### What you should do:
Scan the entries for the word "named", and copy every line where it appears.

Dataset items:

========================================

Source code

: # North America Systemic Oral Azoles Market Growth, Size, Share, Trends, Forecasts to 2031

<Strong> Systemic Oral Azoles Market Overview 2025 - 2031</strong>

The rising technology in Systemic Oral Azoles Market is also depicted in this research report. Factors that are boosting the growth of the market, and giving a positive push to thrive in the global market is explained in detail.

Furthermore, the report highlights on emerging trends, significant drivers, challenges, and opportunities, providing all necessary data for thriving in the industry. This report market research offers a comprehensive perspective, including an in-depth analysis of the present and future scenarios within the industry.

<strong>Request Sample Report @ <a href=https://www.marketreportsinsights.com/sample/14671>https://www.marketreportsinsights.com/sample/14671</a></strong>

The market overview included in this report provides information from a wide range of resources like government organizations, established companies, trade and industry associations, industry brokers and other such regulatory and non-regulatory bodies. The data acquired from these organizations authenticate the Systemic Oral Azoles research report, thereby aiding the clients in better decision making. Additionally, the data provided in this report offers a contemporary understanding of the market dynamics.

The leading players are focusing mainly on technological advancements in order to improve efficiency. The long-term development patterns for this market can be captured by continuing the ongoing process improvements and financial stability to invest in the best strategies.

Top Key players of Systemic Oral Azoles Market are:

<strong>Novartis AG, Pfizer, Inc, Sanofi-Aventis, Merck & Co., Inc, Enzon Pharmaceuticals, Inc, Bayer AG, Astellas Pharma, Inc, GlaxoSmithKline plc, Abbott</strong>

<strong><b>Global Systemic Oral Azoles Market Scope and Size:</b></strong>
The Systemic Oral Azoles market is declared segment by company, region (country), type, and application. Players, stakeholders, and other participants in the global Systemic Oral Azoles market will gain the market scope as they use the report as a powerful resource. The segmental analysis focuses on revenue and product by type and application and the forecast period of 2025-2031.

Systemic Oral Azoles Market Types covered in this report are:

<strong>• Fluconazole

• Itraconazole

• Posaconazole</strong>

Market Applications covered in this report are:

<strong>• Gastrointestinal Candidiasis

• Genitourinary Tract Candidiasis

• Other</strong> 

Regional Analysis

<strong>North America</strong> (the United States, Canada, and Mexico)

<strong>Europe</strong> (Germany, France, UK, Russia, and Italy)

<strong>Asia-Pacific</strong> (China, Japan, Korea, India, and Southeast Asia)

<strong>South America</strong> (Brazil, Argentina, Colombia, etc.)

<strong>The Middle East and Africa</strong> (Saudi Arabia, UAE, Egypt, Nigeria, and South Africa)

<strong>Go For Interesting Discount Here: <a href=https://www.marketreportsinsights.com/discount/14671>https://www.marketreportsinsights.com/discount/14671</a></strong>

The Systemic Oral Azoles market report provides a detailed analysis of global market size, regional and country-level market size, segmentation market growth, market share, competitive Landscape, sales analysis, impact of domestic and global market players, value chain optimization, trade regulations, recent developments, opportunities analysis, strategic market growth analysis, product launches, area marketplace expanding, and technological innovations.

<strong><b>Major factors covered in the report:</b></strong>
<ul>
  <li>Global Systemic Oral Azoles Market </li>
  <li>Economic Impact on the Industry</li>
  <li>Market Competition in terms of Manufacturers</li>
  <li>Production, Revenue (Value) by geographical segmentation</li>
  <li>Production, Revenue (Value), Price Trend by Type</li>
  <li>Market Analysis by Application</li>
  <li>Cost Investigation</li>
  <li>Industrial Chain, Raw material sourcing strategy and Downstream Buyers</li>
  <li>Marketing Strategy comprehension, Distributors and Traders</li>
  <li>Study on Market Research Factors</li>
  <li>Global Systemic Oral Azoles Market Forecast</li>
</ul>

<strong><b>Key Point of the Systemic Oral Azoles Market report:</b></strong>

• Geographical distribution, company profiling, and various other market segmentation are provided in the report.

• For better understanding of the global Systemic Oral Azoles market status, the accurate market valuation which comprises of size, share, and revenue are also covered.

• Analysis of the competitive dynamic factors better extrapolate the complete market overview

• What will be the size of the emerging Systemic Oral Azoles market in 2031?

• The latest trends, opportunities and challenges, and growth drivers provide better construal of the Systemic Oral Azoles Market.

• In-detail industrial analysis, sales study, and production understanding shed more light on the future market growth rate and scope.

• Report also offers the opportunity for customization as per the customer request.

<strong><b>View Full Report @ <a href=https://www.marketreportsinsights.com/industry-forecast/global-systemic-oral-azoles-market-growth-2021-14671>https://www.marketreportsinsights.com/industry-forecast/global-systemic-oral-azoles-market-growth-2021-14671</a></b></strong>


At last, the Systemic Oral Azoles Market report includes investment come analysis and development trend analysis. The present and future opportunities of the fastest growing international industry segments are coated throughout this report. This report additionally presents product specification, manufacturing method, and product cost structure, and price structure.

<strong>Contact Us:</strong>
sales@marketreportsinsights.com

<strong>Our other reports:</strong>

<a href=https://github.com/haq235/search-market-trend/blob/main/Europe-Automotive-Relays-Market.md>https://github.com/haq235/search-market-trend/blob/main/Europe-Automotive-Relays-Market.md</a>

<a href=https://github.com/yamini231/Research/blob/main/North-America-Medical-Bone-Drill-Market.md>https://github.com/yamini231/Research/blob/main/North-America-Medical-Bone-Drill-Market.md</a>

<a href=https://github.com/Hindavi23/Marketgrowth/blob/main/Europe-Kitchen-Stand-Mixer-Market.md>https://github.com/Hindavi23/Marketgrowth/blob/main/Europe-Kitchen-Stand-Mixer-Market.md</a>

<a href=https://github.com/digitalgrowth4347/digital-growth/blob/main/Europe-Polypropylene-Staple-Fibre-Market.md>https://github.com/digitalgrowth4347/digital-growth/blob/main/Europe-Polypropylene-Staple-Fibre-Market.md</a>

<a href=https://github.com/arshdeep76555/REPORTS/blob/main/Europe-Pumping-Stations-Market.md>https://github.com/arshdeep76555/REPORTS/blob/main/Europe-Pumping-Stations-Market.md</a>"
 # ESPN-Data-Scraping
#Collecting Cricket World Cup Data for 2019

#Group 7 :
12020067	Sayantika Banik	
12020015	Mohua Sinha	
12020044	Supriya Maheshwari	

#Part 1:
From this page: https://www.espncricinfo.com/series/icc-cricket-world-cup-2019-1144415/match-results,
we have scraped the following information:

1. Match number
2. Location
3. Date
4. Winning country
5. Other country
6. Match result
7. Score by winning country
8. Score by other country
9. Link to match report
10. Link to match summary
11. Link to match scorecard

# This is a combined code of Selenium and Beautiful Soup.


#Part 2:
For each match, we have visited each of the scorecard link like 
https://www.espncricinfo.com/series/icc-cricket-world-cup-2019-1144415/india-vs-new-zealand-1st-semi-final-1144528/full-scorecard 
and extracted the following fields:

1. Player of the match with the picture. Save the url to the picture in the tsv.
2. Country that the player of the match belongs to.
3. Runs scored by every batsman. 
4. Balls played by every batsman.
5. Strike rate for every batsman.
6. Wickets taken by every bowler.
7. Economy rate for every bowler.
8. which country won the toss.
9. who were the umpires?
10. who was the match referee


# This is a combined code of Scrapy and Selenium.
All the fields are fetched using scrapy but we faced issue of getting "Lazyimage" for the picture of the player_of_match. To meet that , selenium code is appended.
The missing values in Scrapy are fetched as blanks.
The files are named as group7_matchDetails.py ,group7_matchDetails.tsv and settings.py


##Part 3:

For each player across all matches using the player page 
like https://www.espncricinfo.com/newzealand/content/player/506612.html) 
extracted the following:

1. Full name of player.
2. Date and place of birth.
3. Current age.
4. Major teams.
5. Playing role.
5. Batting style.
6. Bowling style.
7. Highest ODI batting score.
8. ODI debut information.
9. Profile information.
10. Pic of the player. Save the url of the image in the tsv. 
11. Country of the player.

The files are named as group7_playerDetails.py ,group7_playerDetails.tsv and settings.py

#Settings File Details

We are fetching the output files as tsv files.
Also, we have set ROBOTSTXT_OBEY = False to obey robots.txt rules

========================================

### Output of the exercise:
The files are named as group7_matchDetails.py ,group7_matchDetails.tsv and settings.py
The files are named as group7_playerDetails.py ,group7_playerDetails.tsv and settings.py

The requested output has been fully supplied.